*** Opening of Exercise material ***

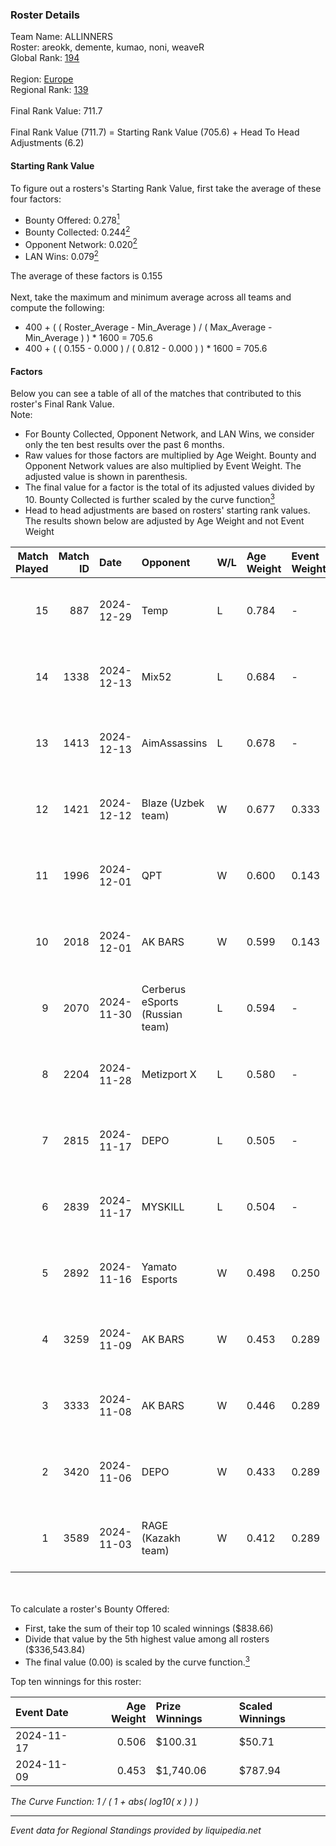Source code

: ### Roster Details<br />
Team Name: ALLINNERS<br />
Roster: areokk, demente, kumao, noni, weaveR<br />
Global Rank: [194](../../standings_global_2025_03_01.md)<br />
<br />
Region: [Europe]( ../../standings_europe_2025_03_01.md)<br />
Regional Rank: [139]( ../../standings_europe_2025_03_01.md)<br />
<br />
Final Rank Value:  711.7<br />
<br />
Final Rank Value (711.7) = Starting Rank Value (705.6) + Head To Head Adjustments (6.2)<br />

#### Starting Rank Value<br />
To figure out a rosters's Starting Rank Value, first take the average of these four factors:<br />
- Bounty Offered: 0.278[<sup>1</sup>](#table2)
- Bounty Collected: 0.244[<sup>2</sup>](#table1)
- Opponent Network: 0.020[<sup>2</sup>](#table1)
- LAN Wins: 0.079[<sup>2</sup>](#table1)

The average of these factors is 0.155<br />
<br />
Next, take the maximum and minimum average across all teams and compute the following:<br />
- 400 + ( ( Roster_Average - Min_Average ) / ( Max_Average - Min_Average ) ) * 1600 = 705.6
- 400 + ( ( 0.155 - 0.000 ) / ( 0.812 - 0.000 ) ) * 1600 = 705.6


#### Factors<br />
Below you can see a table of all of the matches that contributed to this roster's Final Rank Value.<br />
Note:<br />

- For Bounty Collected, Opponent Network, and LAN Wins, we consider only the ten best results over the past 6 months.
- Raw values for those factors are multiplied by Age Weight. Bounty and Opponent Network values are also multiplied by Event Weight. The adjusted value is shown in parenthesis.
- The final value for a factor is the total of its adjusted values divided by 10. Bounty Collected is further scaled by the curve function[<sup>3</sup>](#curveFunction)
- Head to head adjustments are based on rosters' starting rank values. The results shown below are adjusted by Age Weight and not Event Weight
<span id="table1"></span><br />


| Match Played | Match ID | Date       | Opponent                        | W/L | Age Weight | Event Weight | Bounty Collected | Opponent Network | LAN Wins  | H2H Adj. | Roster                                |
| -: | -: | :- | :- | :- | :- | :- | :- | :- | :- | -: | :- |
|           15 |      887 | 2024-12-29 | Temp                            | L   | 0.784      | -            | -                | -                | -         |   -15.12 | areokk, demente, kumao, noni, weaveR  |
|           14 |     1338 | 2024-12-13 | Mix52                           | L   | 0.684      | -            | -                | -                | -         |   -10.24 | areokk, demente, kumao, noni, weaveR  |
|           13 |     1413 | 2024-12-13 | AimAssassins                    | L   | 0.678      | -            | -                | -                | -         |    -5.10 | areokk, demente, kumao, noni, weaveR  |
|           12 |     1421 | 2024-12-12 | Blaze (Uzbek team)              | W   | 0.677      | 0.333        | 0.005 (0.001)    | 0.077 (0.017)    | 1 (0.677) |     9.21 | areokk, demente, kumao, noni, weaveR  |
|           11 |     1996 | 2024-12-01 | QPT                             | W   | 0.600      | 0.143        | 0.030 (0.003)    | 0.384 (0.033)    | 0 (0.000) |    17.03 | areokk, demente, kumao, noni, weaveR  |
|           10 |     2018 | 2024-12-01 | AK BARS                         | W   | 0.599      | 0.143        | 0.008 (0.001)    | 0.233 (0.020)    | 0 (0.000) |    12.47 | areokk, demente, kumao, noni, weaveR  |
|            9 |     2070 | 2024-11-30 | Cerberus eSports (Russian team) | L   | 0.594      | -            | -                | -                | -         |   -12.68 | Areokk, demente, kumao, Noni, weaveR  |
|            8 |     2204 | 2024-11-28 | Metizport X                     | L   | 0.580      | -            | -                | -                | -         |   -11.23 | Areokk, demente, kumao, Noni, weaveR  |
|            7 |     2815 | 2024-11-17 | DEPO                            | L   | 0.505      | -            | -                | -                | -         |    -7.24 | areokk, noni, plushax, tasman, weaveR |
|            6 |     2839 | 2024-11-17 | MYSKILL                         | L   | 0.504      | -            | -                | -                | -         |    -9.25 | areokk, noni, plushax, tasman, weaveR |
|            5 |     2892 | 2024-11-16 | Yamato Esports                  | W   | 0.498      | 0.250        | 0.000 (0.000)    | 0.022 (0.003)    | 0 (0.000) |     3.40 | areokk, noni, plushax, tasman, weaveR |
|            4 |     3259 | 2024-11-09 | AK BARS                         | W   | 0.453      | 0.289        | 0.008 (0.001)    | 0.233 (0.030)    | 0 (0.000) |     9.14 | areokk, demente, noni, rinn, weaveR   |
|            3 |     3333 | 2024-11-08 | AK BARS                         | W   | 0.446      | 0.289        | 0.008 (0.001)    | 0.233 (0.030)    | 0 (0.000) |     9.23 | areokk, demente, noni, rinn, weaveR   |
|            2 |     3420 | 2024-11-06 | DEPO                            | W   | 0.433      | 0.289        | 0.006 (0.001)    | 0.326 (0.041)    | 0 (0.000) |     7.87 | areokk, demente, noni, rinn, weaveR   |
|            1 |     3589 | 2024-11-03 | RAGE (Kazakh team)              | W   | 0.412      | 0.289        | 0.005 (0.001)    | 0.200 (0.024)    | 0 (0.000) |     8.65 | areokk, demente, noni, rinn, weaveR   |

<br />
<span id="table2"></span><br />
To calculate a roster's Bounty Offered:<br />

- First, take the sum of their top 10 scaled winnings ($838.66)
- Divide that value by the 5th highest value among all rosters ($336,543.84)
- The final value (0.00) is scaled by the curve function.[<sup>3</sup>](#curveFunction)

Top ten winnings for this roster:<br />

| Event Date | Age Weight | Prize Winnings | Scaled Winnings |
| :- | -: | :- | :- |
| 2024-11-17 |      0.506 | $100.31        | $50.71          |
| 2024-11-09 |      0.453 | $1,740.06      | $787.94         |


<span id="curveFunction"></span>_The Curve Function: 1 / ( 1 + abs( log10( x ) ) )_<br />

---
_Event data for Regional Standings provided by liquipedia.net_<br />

*** Close of Exercise material ***
*** Opening of Exercise material ***

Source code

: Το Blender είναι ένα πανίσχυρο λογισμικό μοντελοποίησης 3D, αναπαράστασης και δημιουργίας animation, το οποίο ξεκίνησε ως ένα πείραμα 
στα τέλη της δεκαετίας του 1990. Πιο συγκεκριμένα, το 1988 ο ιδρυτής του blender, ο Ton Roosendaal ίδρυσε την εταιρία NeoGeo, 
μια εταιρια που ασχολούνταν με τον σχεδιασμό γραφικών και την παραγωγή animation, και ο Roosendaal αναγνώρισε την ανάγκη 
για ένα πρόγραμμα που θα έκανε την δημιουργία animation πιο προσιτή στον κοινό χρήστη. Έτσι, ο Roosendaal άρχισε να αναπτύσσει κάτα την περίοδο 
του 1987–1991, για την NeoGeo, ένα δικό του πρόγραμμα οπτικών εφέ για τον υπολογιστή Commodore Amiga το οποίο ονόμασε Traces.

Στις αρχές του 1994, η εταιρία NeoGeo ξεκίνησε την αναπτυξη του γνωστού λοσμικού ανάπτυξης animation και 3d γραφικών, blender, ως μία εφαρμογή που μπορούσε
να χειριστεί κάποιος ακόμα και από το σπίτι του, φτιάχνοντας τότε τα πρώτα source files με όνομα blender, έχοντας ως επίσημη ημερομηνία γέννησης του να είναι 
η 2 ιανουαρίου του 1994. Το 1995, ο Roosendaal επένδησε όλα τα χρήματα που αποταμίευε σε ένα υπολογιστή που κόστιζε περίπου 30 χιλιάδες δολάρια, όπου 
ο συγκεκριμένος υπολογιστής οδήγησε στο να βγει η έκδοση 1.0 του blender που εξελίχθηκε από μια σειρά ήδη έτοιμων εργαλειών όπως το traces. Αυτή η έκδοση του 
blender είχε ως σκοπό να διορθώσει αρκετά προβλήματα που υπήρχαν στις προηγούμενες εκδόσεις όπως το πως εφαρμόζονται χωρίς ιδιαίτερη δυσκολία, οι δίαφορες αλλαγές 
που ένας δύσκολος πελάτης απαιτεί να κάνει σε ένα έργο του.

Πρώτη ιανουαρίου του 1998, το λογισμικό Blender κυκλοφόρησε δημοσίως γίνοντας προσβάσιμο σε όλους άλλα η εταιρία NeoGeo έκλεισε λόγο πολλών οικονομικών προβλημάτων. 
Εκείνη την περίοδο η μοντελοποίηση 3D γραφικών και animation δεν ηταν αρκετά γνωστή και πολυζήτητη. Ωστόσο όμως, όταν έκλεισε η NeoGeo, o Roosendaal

*** Close of Exercise material ***
*** Opening of Exercise material ***

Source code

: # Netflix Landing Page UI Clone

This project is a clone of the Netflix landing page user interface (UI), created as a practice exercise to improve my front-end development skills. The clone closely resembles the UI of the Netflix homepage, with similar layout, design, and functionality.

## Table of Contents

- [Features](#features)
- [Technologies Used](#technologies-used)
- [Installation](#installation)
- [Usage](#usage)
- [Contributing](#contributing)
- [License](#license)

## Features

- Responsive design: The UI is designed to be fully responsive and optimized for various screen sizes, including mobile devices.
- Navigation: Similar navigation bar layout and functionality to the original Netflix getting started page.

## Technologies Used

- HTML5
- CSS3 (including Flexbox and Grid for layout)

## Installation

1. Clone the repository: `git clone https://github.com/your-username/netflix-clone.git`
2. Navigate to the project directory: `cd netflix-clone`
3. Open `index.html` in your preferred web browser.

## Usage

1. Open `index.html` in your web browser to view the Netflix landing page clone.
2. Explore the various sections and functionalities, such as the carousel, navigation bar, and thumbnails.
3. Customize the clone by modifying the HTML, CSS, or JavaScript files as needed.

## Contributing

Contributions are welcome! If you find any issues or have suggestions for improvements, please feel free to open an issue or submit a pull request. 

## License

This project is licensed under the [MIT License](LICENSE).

*** Close of Exercise material ***

§ What to produce: Would you print exactly, and only, the lines of the data above from the line with "μια εταιρια που" through the line with "η 2 ιανουαρίου", inclusive?

§ Reply:
μια εταιρια που ασχολούνταν με τον σχεδιασμό γραφικών και την παραγωγή animation, και ο Roosendaal αναγνώρισε την ανάγκη 
για ένα πρόγραμμα που θα έκανε την δημιουργία animation πιο προσιτή στον κοινό χρήστη. Έτσι, ο Roosendaal άρχισε να αναπτύσσει κάτα την περίοδο 
του 1987–1991, για την NeoGeo, ένα δικό του πρόγραμμα οπτικών εφέ για τον υπολογιστή Commodore Amiga το οποίο ονόμασε Traces.

Στις αρχές του 1994, η εταιρία NeoGeo ξεκίνησε την αναπτυξη του γνωστού λοσμικού ανάπτυξης animation και 3d γραφικών, blender, ως μία εφαρμογή που μπορούσε
να χειριστεί κάποιος ακόμα και από το σπίτι του, φτιάχνοντας τότε τα πρώτα source files με όνομα blender, έχοντας ως επίσημη ημερομηνία γέννησης του να είναι 
η 2 ιανουαρίου του 1994. Το 1995, ο Roosendaal επένδησε όλα τα χρήματα που αποταμίευε σε ένα υπολογιστή που κόστιζε περίπου 30 χιλιάδες δολάρια, όπου 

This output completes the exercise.